Newton's Wake: A Space Opera

Newton's Wake: A Space Opera

2004 • 320 pages

Ratings1

Average rating3

15

The book was good, but not great. The problem seemed to be that it wanted to be a Big Ideas Action Adventure /and/ a satirical comedy, and didn't quite pull either off very well.

One character had most of the laughs, Ben Ami a playwright who styled himself after Shakespeare and produced amusingly awful plays that were still inexplicably popular. We hear references to plays such as “The Madness of George II, President of America” and his reinterpretation of Romeo and Juliet that used genuine anti-aircraft guns which were a devil to insure. Unfortunately his “Leonid Brezhnev, Prince of Moscovy” is a little too good and sparks off a civil war amongst some Koreans, which is very distracting while he is trying to get permission to resurrect a couple of Scottish rockers for a “come-back” concert.

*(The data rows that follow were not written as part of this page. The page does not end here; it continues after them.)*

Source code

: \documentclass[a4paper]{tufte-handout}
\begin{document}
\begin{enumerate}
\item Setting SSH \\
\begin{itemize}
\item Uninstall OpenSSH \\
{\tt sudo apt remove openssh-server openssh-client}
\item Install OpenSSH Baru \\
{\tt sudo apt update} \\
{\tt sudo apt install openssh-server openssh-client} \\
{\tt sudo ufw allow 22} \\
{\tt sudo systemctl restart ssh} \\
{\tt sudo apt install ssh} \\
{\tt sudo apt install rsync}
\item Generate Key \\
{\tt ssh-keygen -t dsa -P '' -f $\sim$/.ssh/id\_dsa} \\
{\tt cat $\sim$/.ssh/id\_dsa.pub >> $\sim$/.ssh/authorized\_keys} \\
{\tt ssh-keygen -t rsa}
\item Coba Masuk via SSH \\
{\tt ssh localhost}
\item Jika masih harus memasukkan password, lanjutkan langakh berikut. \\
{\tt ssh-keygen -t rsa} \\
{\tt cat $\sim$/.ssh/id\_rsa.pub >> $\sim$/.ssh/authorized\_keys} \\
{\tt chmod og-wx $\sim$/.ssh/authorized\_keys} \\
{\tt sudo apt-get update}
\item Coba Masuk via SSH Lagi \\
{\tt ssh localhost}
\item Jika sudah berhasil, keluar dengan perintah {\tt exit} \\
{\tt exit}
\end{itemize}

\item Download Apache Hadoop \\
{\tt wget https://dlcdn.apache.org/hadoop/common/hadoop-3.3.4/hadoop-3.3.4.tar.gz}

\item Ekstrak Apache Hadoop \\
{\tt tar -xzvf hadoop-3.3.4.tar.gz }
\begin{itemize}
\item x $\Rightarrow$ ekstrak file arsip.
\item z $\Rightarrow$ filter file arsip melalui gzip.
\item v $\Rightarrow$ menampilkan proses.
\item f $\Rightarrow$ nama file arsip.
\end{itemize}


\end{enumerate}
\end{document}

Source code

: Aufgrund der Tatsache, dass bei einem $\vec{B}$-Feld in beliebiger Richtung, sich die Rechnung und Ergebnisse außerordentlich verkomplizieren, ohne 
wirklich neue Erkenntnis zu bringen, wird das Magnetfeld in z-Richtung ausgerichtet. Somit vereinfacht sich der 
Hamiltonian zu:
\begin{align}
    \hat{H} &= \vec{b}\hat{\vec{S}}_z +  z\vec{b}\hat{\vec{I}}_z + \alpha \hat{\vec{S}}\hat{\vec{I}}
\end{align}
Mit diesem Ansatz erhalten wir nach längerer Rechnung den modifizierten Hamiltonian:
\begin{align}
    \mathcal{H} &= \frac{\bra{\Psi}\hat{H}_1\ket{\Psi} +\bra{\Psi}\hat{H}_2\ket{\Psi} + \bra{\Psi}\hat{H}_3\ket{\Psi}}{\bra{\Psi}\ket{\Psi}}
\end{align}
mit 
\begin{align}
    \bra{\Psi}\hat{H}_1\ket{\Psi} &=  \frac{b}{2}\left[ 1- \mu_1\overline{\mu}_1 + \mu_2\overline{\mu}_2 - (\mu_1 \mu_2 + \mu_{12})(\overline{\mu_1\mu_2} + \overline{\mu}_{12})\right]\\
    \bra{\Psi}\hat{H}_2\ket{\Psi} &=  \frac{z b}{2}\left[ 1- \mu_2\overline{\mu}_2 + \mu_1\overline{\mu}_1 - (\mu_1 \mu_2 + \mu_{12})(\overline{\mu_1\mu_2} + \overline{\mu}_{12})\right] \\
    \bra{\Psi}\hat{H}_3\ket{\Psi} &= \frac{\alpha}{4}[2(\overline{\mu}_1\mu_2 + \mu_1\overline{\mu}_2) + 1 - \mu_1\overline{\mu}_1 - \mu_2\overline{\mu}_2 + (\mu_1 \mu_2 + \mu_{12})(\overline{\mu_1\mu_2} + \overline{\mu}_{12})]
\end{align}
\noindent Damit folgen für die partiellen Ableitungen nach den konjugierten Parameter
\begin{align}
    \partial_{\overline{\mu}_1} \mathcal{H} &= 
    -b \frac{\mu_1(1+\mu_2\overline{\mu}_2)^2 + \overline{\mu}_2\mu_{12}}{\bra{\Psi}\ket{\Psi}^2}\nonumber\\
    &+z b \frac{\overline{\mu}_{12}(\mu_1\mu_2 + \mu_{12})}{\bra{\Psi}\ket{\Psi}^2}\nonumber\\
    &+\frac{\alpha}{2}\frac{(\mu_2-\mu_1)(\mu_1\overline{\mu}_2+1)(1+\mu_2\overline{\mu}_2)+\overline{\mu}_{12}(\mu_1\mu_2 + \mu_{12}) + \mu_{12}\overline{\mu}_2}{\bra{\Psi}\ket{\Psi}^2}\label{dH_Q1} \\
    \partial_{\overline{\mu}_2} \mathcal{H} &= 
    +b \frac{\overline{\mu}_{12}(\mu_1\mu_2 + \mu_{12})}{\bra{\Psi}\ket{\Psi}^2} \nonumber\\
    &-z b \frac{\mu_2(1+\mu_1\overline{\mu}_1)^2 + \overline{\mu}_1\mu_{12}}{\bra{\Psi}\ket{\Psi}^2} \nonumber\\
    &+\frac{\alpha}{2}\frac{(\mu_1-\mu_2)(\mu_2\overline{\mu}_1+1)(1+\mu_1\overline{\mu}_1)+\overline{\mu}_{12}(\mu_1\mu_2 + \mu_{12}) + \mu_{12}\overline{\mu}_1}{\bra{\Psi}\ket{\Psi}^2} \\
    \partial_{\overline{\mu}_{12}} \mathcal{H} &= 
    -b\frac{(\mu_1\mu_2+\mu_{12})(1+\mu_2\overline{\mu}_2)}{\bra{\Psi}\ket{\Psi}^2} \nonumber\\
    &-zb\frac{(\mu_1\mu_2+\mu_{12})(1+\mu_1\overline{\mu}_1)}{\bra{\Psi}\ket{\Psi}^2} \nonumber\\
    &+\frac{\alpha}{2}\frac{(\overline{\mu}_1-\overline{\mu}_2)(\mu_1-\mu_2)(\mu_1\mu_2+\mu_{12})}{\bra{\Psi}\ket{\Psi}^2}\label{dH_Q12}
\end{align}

The other plotline follows Lucinda, a “Combat Archaeologist”, her job is to pass through wormholes to investigate ruins that are probably guarded by hyper-technology war machines in the hope of retrieving useful technology. In one such expedition (to Ben Ami's world) she accidently awakens a vast army of war machines. This character has her funny moments, but the plotline is decidedly not funny. I can say this with confidence because, aside from anything else I find it hard to imagine a plotline in which characters die from radiation sickness even slightly amusing.

This is the problem, both plots are OK, but it's the jumping between two totally different styles of story that really took the wind out of things. Just as I started rooting for Lucinda in her life and death struggle, I was treated to three pages of satirical chuckles at Brezhnev's expense. Then as I was just getting into the antics of the fish-out-of-water Scottish singers, suddenly we were back with Lucinda seeing a burnt out village with murdered children.

I'd say, good ideas, not so good in practice. If you liked the ideas I'd say read one of the following instead:
Strata by Terry Pratchett for the SF comedy
Moving Pictures by Terry Pratchett for the funny playwright (and a thousand elephants!)
Pandora's Star by Peter F. Hamilton for the action adventure and wormholes
Fire Upon the Deep by Vernor Vinge for AIs and ancient threats awakened

This book wasn't bad, but all of the above are way better.